▶ What you should do: Start at the top of the records and, please, print each line exactly through the line that contains "- The use of unrevealed", leaving out all pictures.

[Plain-text document sources]
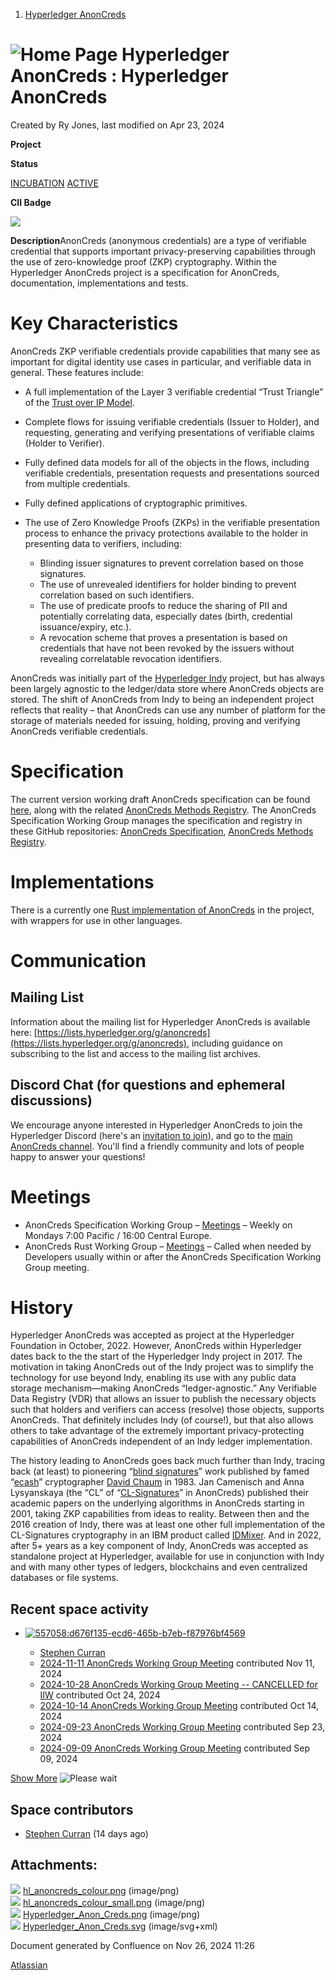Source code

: 1. [Hyperledger AnonCreds](index.html)

# ![Home Page](images/icons/contenttypes/home_page_16.png) Hyperledger AnonCreds : Hyperledger AnonCreds

Created by Ry Jones, last modified on Apr 23, 2024

**Project**

**Status**

[INCUBATION](https://lf-hyperledger.atlassian.net/wiki/display/HYP/Project+Lifecycle#ProjectLifecycle-incubation) [ACTIVE](https://lf-hyperledger.atlassian.net/wiki/display/HYP/Project+Lifecycle#ProjectLifecycle-active)

**CII Badge**

[![](https://img.shields.io/badge/cii%20best%20practices-not%20started-red.svg)](https://bestpractices.coreinfrastructure.org/projects/new)

**Description**AnonCreds (anonymous credentials) are a type of verifiable credential that supports important privacy-preserving capabilities through the use of zero-knowledge proof (ZKP) cryptography. Within the Hyperledger AnonCreds project is a specification for AnonCreds, documentation, implementations and tests.

# Key Characteristics

AnonCreds ZKP verifiable credentials provide capabilities that many see as important for digital identity use cases in particular, and verifiable data in general. These features include:

- A full implementation of the Layer 3 verifiable credential “Trust Triangle” of the [Trust over IP Model](https://trustoverip.org/wp-content/toip-model/).
- Complete flows for issuing verifiable credentials (Issuer to Holder), and requesting, generating and verifying presentations of verifiable claims (Holder to Verifier).
- Fully defined data models for all of the objects in the flows, including verifiable credentials, presentation requests and presentations sourced from multiple credentials.
- Fully defined applications of cryptographic primitives.
- The use of Zero Knowledge Proofs (ZKPs) in the verifiable presentation process to enhance the privacy protections available to the holder in presenting data to verifiers, including:
  
  - Blinding issuer signatures to prevent correlation based on those signatures.
  - The use of unrevealed identifiers for holder binding to prevent correlation based on such identifiers.
  - The use of predicate proofs to reduce the sharing of PII and potentially correlating data, especially dates (birth, credential issuance/expiry, etc.).
  - A revocation scheme that proves a presentation is based on credentials that have not been revoked by the issuers without revealing correlatable revocation identifiers.

AnonCreds was initially part of the [Hyperledger Indy](https://lf-hyperledger.atlassian.net/wiki/display/indy/) project, but has always been largely agnostic to the ledger/data store where AnonCreds objects are stored. The shift of AnonCreds from Indy to being an independent project reflects that reality – that AnonCreds can use any number of platform for the storage of materials needed for issuing, holding, proving and verifying AnonCreds verifiable credentials.

# Specification

The current version working draft AnonCreds specification can be found [here](https://hyperledger.github.io/anoncreds-spec/), along with the related [AnonCreds Methods Registry](https://hyperledger.github.io/anoncreds-methods-registry/). The AnonCreds Specification Working Group manages the specification and registry in these GitHub repositories: [AnonCreds Specification](https://github.com/hyperledger/anoncreds-spec), [AnonCreds Methods Registry](https://github.com/hyperledger/anoncreds-methods-registry).

# Implementations

There is a currently one [Rust implementation of AnonCreds](https://github.com/hyperledger/anoncreds-rs) in the project, with wrappers for use in other languages.

# Communication

## Mailing List

Information about the mailing list for Hyperledger AnonCreds is available here: [https://lists.hyperledger.org/g/anoncreds](https://lists.hyperledger.org/g/anoncreds), including guidance on subscribing to the list and access to the mailing list archives.

## Discord Chat (for questions and ephemeral discussions)

We encourage anyone interested in Hyperledger AnonCreds to join the Hyperledger Discord (here's an [invitation to join](https://discord.gg/hyperledger)), and go to the [main AnonCreds channel](https://discord.com/channels/905194001349627914/1035263835449331793). You'll find a friendly community and lots of people happy to answer your questions!

# Meetings

- AnonCreds Specification Working Group – [Meetings](20291486.html) – Weekly on Mondays 7:00 Pacific / 16:00 Central Europe.
- AnonCreds Rust Working Group – [Meetings](/wiki/pages/createpage.action?spaceKey=ANONCREDS&title=Meetings%3A%20AnonCreds%20Rust%20Working%20Group&linkCreation=true&fromPageId=20283406) – Called when needed by Developers usually within or after the AnonCreds Specification Working Group meeting.

# History

Hyperledger AnonCreds was accepted as project at the Hyperledger Foundation in October, 2022. However, AnonCreds within Hyperledger dates back to the the start of the Hyperledger Indy project in 2017. The motivation in taking AnonCreds out of the Indy project was to simplify the technology for use beyond Indy, enabling its use with any public data storage mechanism—making AnonCreds “ledger-agnostic.” Any Verifiable Data Registry (VDR) that allows an issuer to publish the necessary objects such that holders and verifiers can access (resolve) those objects, supports AnonCreds. That definitely includes Indy (of course!), but that also allows others to take advantage of the extremely important privacy-protecting capabilities of AnonCreds independent of an Indy ledger implementation.

The history leading to AnonCreds goes back much further than Indy, tracing back (at least) to pioneering “[blind signatures](https://en.wikipedia.org/wiki/Blind_signature)” work published by famed “[ecash](https://en.wikipedia.org/wiki/Ecash)” cryptographer [David Chaum](https://en.wikipedia.org/wiki/David_Chaum) in 1983. Jan Camenisch and Anna Lysyanskaya (the “CL” of “[CL-Signatures](https://en.wikipedia.org/wiki/Signatures_with_efficient_protocols)” in AnonCreds) published their academic papers on the underlying algorithms in AnonCreds starting in 2001, taking ZKP capabilities from ideas to reality. Between then and the 2016 creation of Indy, there was at least one other full implementation of the CL-Signatures cryptography in an IBM product called [IDMixer](https://www.zurich.ibm.com/pdf/csc/Identity_Mixer_Nov_2015.pdf). And in 2022, after 5+ years as a key component of Indy, AnonCreds was accepted as standalone project at Hyperledger, available for use in conjunction with Indy and with many other types of ledgers, blockchains and even centralized databases or file systems.

## Recent space activity

- [![](null/aa-avatar/557058:d676f135-ecd6-465b-b7eb-f87976bf4569 "557058:d676f135-ecd6-465b-b7eb-f87976bf4569")](null/display/~557058%3Ad676f135-ecd6-465b-b7eb-f87976bf4569)
  
  - [Stephen Curran](null/display/~557058%3Ad676f135-ecd6-465b-b7eb-f87976bf4569)
  - [2024-11-11 AnonCreds Working Group Meeting](2024-11-11-AnonCreds-Working-Group-Meeting_50331649.html "data-linked-resource-id=") contributed Nov 11, 2024
  - [2024-10-28 AnonCreds Working Group Meeting -- CANCELLED for IIW](2024-10-28-AnonCreds-Working-Group-Meeting----CANCELLED-for-IIW_39321601.html "data-linked-resource-id=") contributed Oct 24, 2024
  - [2024-10-14 AnonCreds Working Group Meeting](2024-10-14-AnonCreds-Working-Group-Meeting_29458433.html "data-linked-resource-id=") contributed Oct 14, 2024
  - [2024-09-23 AnonCreds Working Group Meeting](2024-09-23-AnonCreds-Working-Group-Meeting_20293431.html "data-linked-resource-id=") contributed Sep 23, 2024
  - [2024-09-09 AnonCreds Working Group Meeting](2024-09-09-AnonCreds-Working-Group-Meeting_20293443.html "data-linked-resource-id=") contributed Sep 09, 2024

[Show More](/wiki/plugins/recently-updated/changes.action?theme=social&pageSize=5&startIndex=5&searchToken=1&spaceKeys=ANONCREDS&contentType=page%2C%20comment%2C%20blogpost&cursor=_f_NQ%3D%3D_sa_WzE3MjU4OTUzOTAwMDAsIlx0MjAyOTM0NDMgb1o1UF1BUD5nJ1peYFxcV21nb3RXIGNwIl0%3D) ![Please wait](images/icons/wait.gif)

## Space contributors

- [Stephen Curran](/wiki/display/~557058%3Ad676f135-ecd6-465b-b7eb-f87976bf4569) (14 days ago)

## Attachments:

![](images/icons/bullet_blue.gif) [hl\_anoncreds\_colour.png](attachments/20283406/20295040.png) (image/png)  
![](images/icons/bullet_blue.gif) [hl\_anoncreds\_colour\_small.png](attachments/20283406/20295042.png) (image/png)  
![](images/icons/bullet_blue.gif) [Hyperledger\_Anon\_Creds.png](attachments/20283406/20295296.png) (image/png)  
![](images/icons/bullet_blue.gif) [Hyperledger\_Anon\_Creds.svg](attachments/20283406/20295298.svg) (image/svg+xml)

Document generated by Confluence on Nov 26, 2024 11:26

[Atlassian](http://www.atlassian.com/)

▶ Output of the exercise:
Source code

: 1. [Hyperledger AnonCreds](index.html)

# ![Home Page](images/icons/contenttypes/home_page_16.png) Hyperledger AnonCreds : Hyperledger AnonCreds

Created by Ry Jones, last modified on Apr 23, 2024

**Project**

**Status**

[INCUBATION](https://lf-hyperledger.atlassian.net/wiki/display/HYP/Project+Lifecycle#ProjectLifecycle-incubation) [ACTIVE](https://lf-hyperledger.atlassian.net/wiki/display/HYP/Project+Lifecycle#ProjectLifecycle-active)

**CII Badge**

[![](https://img.shields.io/badge/cii%20best%20practices-not%20started-red.svg)](https://bestpractices.coreinfrastructure.org/projects/new)

**Description**AnonCreds (anonymous credentials) are a type of verifiable credential that supports important privacy-preserving capabilities through the use of zero-knowledge proof (ZKP) cryptography. Within the Hyperledger AnonCreds project is a specification for AnonCreds, documentation, implementations and tests.

# Key Characteristics

AnonCreds ZKP verifiable credentials provide capabilities that many see as important for digital identity use cases in particular, and verifiable data in general. These features include:

- A full implementation of the Layer 3 verifiable credential “Trust Triangle” of the [Trust over IP Model](https://trustoverip.org/wp-content/toip-model/).
- Complete flows for issuing verifiable credentials (Issuer to Holder), and requesting, generating and verifying presentations of verifiable claims (Holder to Verifier).
- Fully defined data models for all of the objects in the flows, including verifiable credentials, presentation requests and presentations sourced from multiple credentials.
- Fully defined applications of cryptographic primitives.
- The use of Zero Knowledge Proofs (ZKPs) in the verifiable presentation process to enhance the privacy protections available to the holder in presenting data to verifiers, including:
  
  - Blinding issuer signatures to prevent correlation based on those signatures.
  - The use of unrevealed identifiers for holder binding to prevent correlation based on such identifiers.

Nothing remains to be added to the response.